Uma nova investigação indica que a estrela-do-mar Ophiocoma wendtii é capaz de ver estímulos visuais e que a sua mudança de cor característica pode desempenhar um papel importante nesse fenómeno.

Uma equipa de cientistas demonstrou, pela primeira vez, que a estrela-do-mar Ophiocoma wendtii usa a visão para se guiar através dos recifes de coral, graças a um truque de mudança de cor.

Esta espécie captou atenção científica há cerca de 30 anos, graças à sua drástica mudança de cor entre o dia e a noite e pela sua forte aversão à luz. Recentemente, num artigo científico publicado na Current Biology, os cientistas mostraram que a O. Wendtii é coberta por milhares de células sensíveis à luz, ainda que os comportamentos exatos que controlam este mecanismo permaneçam um mistério.

Lauren Sumner-Rooney, cientista do Museu de História Natural da Universidade de Oxford, no Reino Unido, conduziu centenas de experiências comportamentais para testar a “visão” destas estrelas-do-mar, juntamente com membros da equipa do Museum für Naturkunde, na Alemanha, da Universidade de Lund, na Suécia, e do Instituto de Tecnologia da Geórgia.

As experiências deram “não apenas a primeira evidência de que qualquer estrela quebradiça é capaz de ‘ver'”, como também o “segundo exemplo conhecido de visão em qualquer animal sem olhos”.

Os animais conseguiram procurar áreas de contraste, que os cientistas acreditam que podem imitar estruturas capazes de oferecer abrigo contra predadores. No entanto, uma descoberta inesperada levantou novas questões sobre o funcionamento deste sistema visual.

“Ficamos surpreendidos quando descobrimos que as respostas que vimos durante o dia desapareceram em animais testados à noite. No entanto, as células sensíveis à luz pareciam estar ativas”, resumiu Sumner-Rooney, citada pelo Sci-News.

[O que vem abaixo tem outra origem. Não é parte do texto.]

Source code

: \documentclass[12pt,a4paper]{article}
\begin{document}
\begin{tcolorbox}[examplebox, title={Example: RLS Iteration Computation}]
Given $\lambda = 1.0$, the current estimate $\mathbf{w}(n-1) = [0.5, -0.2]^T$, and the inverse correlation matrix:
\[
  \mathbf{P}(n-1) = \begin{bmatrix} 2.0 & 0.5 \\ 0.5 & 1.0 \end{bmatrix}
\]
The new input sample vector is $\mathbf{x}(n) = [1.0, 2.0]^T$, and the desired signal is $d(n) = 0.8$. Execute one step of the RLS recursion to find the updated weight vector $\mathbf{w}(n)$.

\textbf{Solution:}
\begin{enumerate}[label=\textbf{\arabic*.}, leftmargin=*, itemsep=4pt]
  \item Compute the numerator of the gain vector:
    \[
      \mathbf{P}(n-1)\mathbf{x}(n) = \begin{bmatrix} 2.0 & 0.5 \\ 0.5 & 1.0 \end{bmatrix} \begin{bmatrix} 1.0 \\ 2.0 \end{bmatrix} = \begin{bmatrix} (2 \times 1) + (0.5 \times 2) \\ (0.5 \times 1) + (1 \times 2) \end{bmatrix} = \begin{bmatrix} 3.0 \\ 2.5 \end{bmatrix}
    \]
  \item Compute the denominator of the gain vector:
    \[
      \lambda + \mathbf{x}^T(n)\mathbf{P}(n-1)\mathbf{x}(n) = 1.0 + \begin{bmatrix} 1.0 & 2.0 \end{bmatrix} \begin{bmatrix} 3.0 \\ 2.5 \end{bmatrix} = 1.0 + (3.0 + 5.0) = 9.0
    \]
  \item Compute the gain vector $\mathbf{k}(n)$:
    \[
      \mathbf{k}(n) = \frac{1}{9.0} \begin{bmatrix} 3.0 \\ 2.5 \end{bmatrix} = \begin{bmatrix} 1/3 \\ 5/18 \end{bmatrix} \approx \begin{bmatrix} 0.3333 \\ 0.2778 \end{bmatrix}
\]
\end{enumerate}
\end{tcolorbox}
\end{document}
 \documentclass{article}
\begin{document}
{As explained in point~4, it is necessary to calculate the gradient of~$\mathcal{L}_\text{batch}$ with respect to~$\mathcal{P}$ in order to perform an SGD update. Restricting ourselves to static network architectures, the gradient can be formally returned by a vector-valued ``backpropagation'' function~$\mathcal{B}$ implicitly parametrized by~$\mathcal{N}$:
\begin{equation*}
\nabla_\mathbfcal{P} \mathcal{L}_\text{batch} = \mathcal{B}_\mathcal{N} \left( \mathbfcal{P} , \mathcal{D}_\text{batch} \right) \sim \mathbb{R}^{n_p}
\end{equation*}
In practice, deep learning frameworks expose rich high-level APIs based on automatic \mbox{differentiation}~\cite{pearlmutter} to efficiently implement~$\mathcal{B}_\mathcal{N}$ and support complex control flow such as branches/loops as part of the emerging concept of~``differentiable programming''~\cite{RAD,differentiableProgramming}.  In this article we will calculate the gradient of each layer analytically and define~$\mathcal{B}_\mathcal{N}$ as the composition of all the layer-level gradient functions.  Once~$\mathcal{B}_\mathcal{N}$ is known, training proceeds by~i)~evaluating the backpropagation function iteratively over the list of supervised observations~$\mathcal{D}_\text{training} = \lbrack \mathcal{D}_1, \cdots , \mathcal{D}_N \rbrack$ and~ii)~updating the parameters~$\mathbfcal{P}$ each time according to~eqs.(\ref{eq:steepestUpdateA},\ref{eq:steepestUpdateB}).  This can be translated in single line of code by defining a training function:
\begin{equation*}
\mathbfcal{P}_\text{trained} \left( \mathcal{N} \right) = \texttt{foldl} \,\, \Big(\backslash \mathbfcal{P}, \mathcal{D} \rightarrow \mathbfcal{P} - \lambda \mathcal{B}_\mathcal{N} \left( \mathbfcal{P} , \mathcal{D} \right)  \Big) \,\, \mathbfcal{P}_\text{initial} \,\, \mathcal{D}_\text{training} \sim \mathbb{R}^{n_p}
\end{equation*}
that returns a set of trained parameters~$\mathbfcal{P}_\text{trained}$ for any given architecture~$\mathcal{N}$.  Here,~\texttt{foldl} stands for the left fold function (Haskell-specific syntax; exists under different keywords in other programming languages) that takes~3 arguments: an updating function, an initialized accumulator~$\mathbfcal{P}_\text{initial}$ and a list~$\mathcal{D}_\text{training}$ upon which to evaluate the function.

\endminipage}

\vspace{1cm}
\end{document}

Para tentar descobrir a causa desta mudança de comportamento, a equipa eliminou fatores como a perda de motivação e a baixa densidade de luz, mas não descartou a mudança de cor característica de O. wendtii, que varia entre um vermelho escuro durante o dia e bege à noite.

A equipe de Sumner-Rooney já havia demonstrado que outra espécie de estrela-do-mar – Ophiocoma pumila – também estava coberta com sensores de luz, mas não apresentava qualquer mudança de coloração. Curiosamente, esta espécie mais pálida também falhou no exame oftalmológico.

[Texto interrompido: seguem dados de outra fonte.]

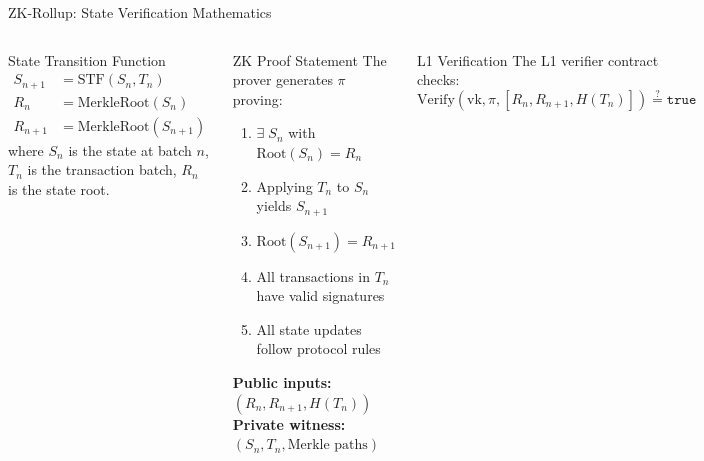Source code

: \documentclass[8pt,aspectratio=169]{beamer}
\begin{document}
\begin{frame}{ZK-Rollup: State Verification Mathematics}
\begin{columns}[T]
\begin{block}{\footnotesize State Transition Function}
\footnotesize
\vspace{-0.2cm}
\begin{align*}
S_{n+1} &= \text{STF}(S_n, T_n) \\
R_n &= \text{MerkleRoot}(S_n) \\
R_{n+1} &= \text{MerkleRoot}(S_{n+1})
\end{align*}
where $S_n$ is the state at batch $n$, $T_n$ is the transaction batch, $R_n$ is the state root.
\end{block}
\vspace{0.1cm}
\begin{block}{\footnotesize ZK Proof Statement}
\footnotesize
The prover generates $\pi$ proving:
\begin{enumerate}
\item $\exists\; S_n$ with $\text{Root}(S_n) = R_n$
\item Applying $T_n$ to $S_n$ yields $S_{n+1}$
\item $\text{Root}(S_{n+1}) = R_{n+1}$
\item All transactions in $T_n$ have valid signatures
\item All state updates follow protocol rules
\end{enumerate}
\textbf{Public inputs:} $(R_n, R_{n+1}, H(T_n))$\\
\textbf{Private witness:} $(S_n, T_n, \text{Merkle paths})$
\end{block}
\begin{block}{\footnotesize L1 Verification}
\footnotesize
The L1 verifier contract checks:
$$\text{Verify}(\text{vk}, \pi, [R_n, R_{n+1}, H(T_n)]) \stackrel{?}{=} \texttt{true}$$
\end{block}
\vspace{0.1cm}
\begin{center}
\end{center}
\end{columns}
\end{frame}
\end{document}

Combinando um conjunto de técnicas, os cientistas reconstruiram modelos digitais de células sensíveis à luz individuais nas duas espécies. A equipa mostrou que, durante o dia, o pigmento restringia a luz que chegava aos sensores num ângulo mais estreito que corresponde à resolução visual hipotética.

Sem esse pigmento – em O. pumila e, durante a noite, em O. wendtii – a luz poderia alcançar os sensores de um ângulo muito mais amplo, tornando desta forma a visão impossível.

“É uma descoberta muito emocionante. Foi sugerido há 30 anos que a mudança de cor poderia ser a chave para a sensibilidade à luz, por isso estamos muito felizes”, disse Sumner-Rooney. De acordo com o matutino, os cientistas também identificaram possíveis semelhanças com um ouriço-do-mar, parentes distantes destas estrelas.